# [What is being asked]
Wherever "Friday" occurs in the entries, copy the line that holds it.

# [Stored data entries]
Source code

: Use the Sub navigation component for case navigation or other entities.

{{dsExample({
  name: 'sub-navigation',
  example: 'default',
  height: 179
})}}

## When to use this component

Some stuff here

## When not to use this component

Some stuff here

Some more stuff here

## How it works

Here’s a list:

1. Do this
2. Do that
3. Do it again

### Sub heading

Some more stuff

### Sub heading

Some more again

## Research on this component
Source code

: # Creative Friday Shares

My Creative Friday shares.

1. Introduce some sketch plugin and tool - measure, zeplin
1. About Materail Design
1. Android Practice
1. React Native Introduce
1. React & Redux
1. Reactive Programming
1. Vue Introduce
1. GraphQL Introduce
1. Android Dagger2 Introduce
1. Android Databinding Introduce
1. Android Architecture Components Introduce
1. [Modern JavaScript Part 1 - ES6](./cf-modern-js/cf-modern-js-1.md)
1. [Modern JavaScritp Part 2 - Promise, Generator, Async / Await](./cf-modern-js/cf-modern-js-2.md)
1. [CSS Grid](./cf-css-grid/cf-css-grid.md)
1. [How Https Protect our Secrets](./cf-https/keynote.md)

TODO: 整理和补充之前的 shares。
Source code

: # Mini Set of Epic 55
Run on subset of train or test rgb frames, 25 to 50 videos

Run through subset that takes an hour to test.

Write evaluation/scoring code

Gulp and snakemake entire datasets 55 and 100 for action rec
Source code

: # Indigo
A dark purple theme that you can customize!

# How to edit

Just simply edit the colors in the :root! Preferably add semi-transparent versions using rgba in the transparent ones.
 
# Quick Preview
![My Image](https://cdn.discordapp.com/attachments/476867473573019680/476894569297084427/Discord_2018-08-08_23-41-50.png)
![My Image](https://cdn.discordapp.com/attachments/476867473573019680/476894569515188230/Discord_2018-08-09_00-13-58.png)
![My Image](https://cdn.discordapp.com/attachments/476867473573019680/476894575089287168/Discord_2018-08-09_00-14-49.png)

# [Task response]
: # Creative Friday Shares
My Creative Friday shares.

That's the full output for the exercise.